Yesterday, at a press conference in Tel Aviv, Barkan launched the next phase in his campaign: Simply U, a countrywide talent-scouting project to find the most promising healthy, well-balanced and normal-sized would-be models in Israel.
Together with Alon Gal, Israel’s leading personal coach and a childhood friend, Barkan outlined the project’s goals: Simply U will hold seven auditions around Israel and select 20 girls. For six weeks, they will be given training in grooming and modeling, as well as workshops in nutrition, sports and self-esteem. The idea, says Gal, is to turn them not just into fashion models, but into role models as well.
Simply U has ensured it will get lots of media exposure though Israel’s Channel 2, which will follow the audition process, via a 24/7 Internet video channel and a social network that any young woman is free to join.
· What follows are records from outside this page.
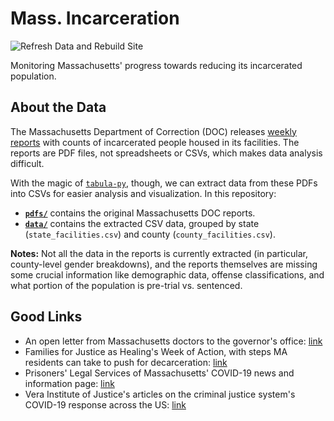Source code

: # Mass. Incarceration
![Refresh Data and Rebuild Site](https://github.com/jacoblurye/ma-incarceration/workflows/Refresh%20Data%20and%20Rebuild%20Site/badge.svg)

Monitoring Massachusetts' progress towards reducing its incarcerated population.

## About the Data

The Massachusetts Department of Correction (DOC) releases [weekly reports](https://www.mass.gov/lists/weekly-inmate-count-2020) with counts of incarcerated people housed in its facilities. The reports are PDF files, not spreadsheets or CSVs, which makes data analysis difficult. 

With the magic of [`tabula-py`](https://tabula-py.readthedocs.io), though, we can extract data from these PDFs into CSVs for easier analysis and visualization. In this repository:
- [**`pdfs/`**](https://github.com/jacoblurye/ma-incarceration/tree/master/pdfs) contains the original Massachusetts DOC reports.
- [**`data/`**](https://github.com/jacoblurye/ma-incarceration/tree/master/data) contains the extracted CSV data, grouped by state (`state_facilities.csv`) and county (`county_facilities.csv`).

**Notes:** Not all the data in the reports is currently extracted (in particular, county-level gender breakdowns), and the reports themselves are missing some crucial information like demographic data, offense classifications, and what portion of the population is pre-trial vs. sentenced.

## Good Links

- An open letter from Massachusetts doctors to the governor's office: [link](https://docs.google.com/document/d/e/2PACX-1vSgJLDEGEPaQ4fHNSCKMwp5aC3omfFRDu463FE96F2JBynN84ZJva3JTjpsM69CqwtAp0Dhmhetvatc/pub)
- Families for Justice as Healing's Week of Action, with steps MA residents can take to push for decarceration: [link](https://tinyurl.com/maweekofaction)
- Prisoners' Legal Services of Massachusetts' COVID-19 news and information page: [link](https://www.plsma.org/covid-19-in-ma-prisons-and-jails/)
- Vera Institute of Justice's articles on the criminal justice system's COVID-19 response across the US: [link](https://www.vera.org/blog/covid-19-1)
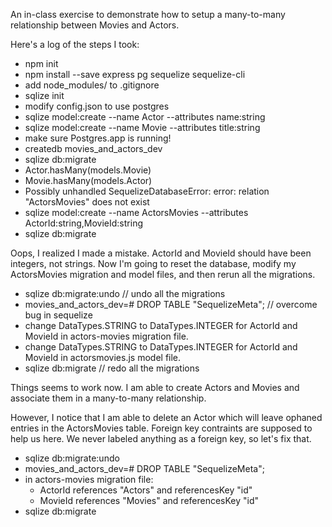 An in-class exercise to demonstrate how to setup a many-to-many
relationship between Movies and Actors.

Here's a log of the steps I took:

- npm init
- npm install --save express pg sequelize sequelize-cli
- add node_modules/ to .gitignore
- sqlize init
- modify config.json to use postgres
- sqlize model:create --name Actor --attributes name:string
- sqlize model:create --name Movie --attributes title:string
- make sure Postgres.app is running!
- createdb movies_and_actors_dev
- sqlize db:migrate
- Actor.hasMany(models.Movie)
- Movie.hasMany(models.Actor)
- Possibly unhandled SequelizeDatabaseError: error: relation "ActorsMovies" does not exist
- sqlize model:create --name ActorsMovies --attributes ActorId:string,MovieId:string
- sqlize db:migrate

Oops, I realized I made a mistake. ActorId and MovieId should have
been integers, not strings. Now I'm going to reset the database,
modify my ActorsMovies migration and model files, and then rerun
all the migrations.

- sqlize db:migrate:undo // undo all the migrations
- movies_and_actors_dev=# DROP TABLE "SequelizeMeta"; // overcome bug in sequelize
- change DataTypes.STRING to DataTypes.INTEGER for ActorId and MovieId
  in actors-movies migration file.
- change DataTypes.STRING to DataTypes.INTEGER for ActorId and MovieId
  in actorsmovies.js model file.
- sqlize db:migrate // redo all the migrations

Things seems to work now.  I am able to create Actors and Movies
and associate them in a many-to-many relationship.

However, I notice that I am able to delete an Actor which will
leave ophaned entries in the ActorsMovies table.  Foreign key
contraints are supposed to help us here.  We never labeled anything
as a foreign key, so let's fix that.

- sqlize db:migrate:undo
- movies_and_actors_dev=# DROP TABLE "SequelizeMeta";
- in actors-movies migration file:
    - ActorId references "Actors" and referencesKey "id"
    - MovieId references "Movies" and referencesKey "id"
- sqlize db:migrate
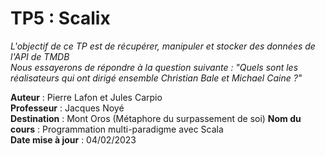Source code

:# TP5 : Scalix

*L'objectif de ce TP est de récupérer, manipuler et stocker des données de l'API de TMDB*  
*Nous essayerons de répondre à la question suivante : "Quels sont les réalisateurs qui ont dirigé ensemble Christian Bale et Michael Caine ?"*

**Auteur** : Pierre Lafon et Jules Carpio   
**Professeur** : Jacques Noyé  
**Destination** : Mont Oros (Métaphore du surpassement de soi)
**Nom du cours** : Programmation multi-paradigme avec Scala  
**Date mise à jour** : 04/02/2023  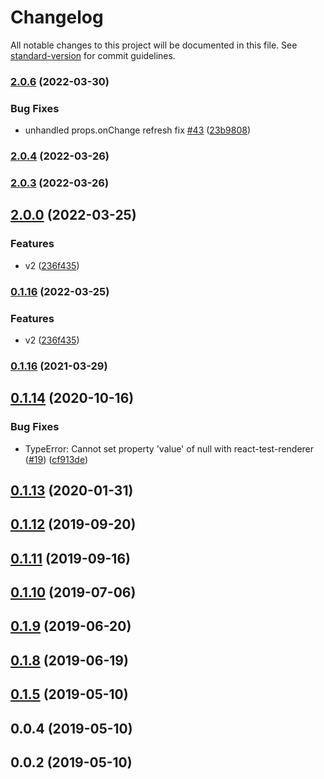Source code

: # Changelog

All notable changes to this project will be documented in this file. See [standard-version](https://github.com/conventional-changelog/standard-version) for commit guidelines.

### [2.0.6](https://github.com/antoniopresto/antd-mask-input/compare/v2.0.3...v2.0.6) (2022-03-30)


### Bug Fixes

* unhandled props.onChange refresh fix [#43](https://github.com/antoniopresto/antd-mask-input/issues/43) ([23b9808](https://github.com/antoniopresto/antd-mask-input/commit/23b9808a3e06b0d877bf5957400410612f60d9cf))

### [2.0.4](https://github.com/antoniopresto/antd-mask-input/compare/v2.0.3...v2.0.4) (2022-03-26)

### [2.0.3](https://github.com/antoniopresto/antd-mask-input/compare/v0.1.14...v2.0.3) (2022-03-26)

## [2.0.0](https://github.com/antoniopresto/antd-mask-input/compare/v0.1.14...v2.0.0) (2022-03-25)


### Features

* v2 ([236f435](https://github.com/antoniopresto/antd-mask-input/commit/236f43526940f252915e543ac8fd32698b3f3673))

### [0.1.16](https://github.com/antoniopresto/antd-mask-input/compare/v0.1.14...v0.1.16) (2022-03-25)


### Features

* v2 ([236f435](https://github.com/antoniopresto/antd-mask-input/commit/236f43526940f252915e543ac8fd32698b3f3673))

### [0.1.16](https://github.com/antoniopresto/antd-mask-input/compare/v0.1.14...v0.1.16) (2021-03-29)

<a name="0.1.14"></a>
## [0.1.14](https://github.com/antoniopresto/antd-mask-input/compare/v0.1.13...v0.1.14) (2020-10-16)


### Bug Fixes

* TypeError: Cannot set property 'value' of null with react-test-renderer ([#19](https://github.com/antoniopresto/antd-mask-input/issues/19)) ([cf913de](https://github.com/antoniopresto/antd-mask-input/commit/cf913de))



<a name="0.1.13"></a>
## [0.1.13](https://github.com/antoniopresto/antd-mask-input/compare/v0.1.12...v0.1.13) (2020-01-31)



<a name="0.1.12"></a>
## [0.1.12](https://github.com/antoniopresto/antd-mask-input/compare/v0.1.11...v0.1.12) (2019-09-20)



<a name="0.1.11"></a>
## [0.1.11](https://github.com/antoniopresto/antd-mask-input/compare/v0.1.10...v0.1.11) (2019-09-16)



<a name="0.1.10"></a>
## [0.1.10](https://github.com/antoniopresto/antd-mask-input/compare/v0.1.8...v0.1.10) (2019-07-06)



<a name="0.1.9"></a>
## [0.1.9](https://github.com/antoniopresto/antd-mask-input/compare/v0.1.8...v0.1.9) (2019-06-20)



<a name="0.1.8"></a>
## [0.1.8](https://github.com/antoniopresto/antd-mask-input/compare/v0.1.5...v0.1.8) (2019-06-19)



<a name="0.1.5"></a>
## [0.1.5](https://github.com/antoniopresto/antd-masked-input/compare/v0.0.4...v0.1.5) (2019-05-10)



<a name="0.0.4"></a>
## 0.0.4 (2019-05-10)



<a name="0.0.2"></a>
## 0.0.2 (2019-05-10)
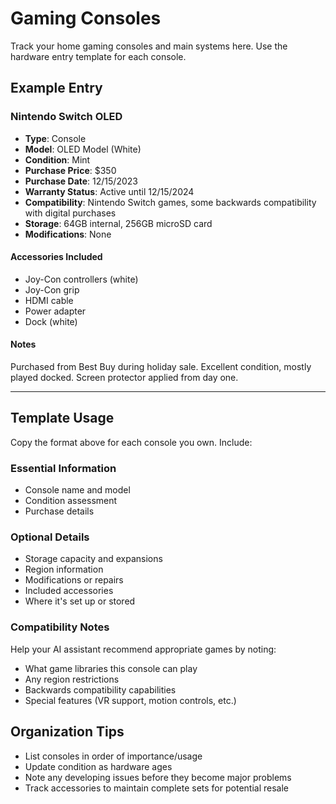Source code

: # Gaming Consoles

Track your home gaming consoles and main systems here. Use the hardware entry template for each console.

## Example Entry

### Nintendo Switch OLED
- **Type**: Console
- **Model**: OLED Model (White)
- **Condition**: Mint
- **Purchase Price**: $350
- **Purchase Date**: 12/15/2023
- **Warranty Status**: Active until 12/15/2024
- **Compatibility**: Nintendo Switch games, some backwards compatibility with digital purchases
- **Storage**: 64GB internal, 256GB microSD card
- **Modifications**: None

#### Accessories Included
- Joy-Con controllers (white)
- Joy-Con grip
- HDMI cable
- Power adapter
- Dock (white)

#### Notes
Purchased from Best Buy during holiday sale. Excellent condition, mostly played docked. Screen protector applied from day one.

---

## Template Usage

Copy the format above for each console you own. Include:

### Essential Information
- Console name and model
- Condition assessment
- Purchase details

### Optional Details
- Storage capacity and expansions
- Region information
- Modifications or repairs
- Included accessories
- Where it's set up or stored

### Compatibility Notes
Help your AI assistant recommend appropriate games by noting:
- What game libraries this console can play
- Any region restrictions
- Backwards compatibility capabilities
- Special features (VR support, motion controls, etc.)

## Organization Tips

- List consoles in order of importance/usage
- Update condition as hardware ages
- Note any developing issues before they become major problems
- Track accessories to maintain complete sets for potential resale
There is a song, co-written by Barkan, which will be on Israel’s IDF Radio play-list as of Sunday. Barkan also hopes to bring in opinion-leaders, both local and international, to speak on behalf of the project’s goals.
Simply-U has four major sponsors: food company Strauss-Elite, cosmetics company L’Oreal; sports gear company New Balance and a contract is set to be signed this week with a leading fashion firm. “I needed four companies that would provide a way to living a healthy life,” Barkan says, adding that he believes others will follow.
“Let’s show them the way”
What Barkan is asking of the fashion industry is very difficult. He is asking the insiders, mavens and sophisticates to suspend cynicism and believe that they can change the world.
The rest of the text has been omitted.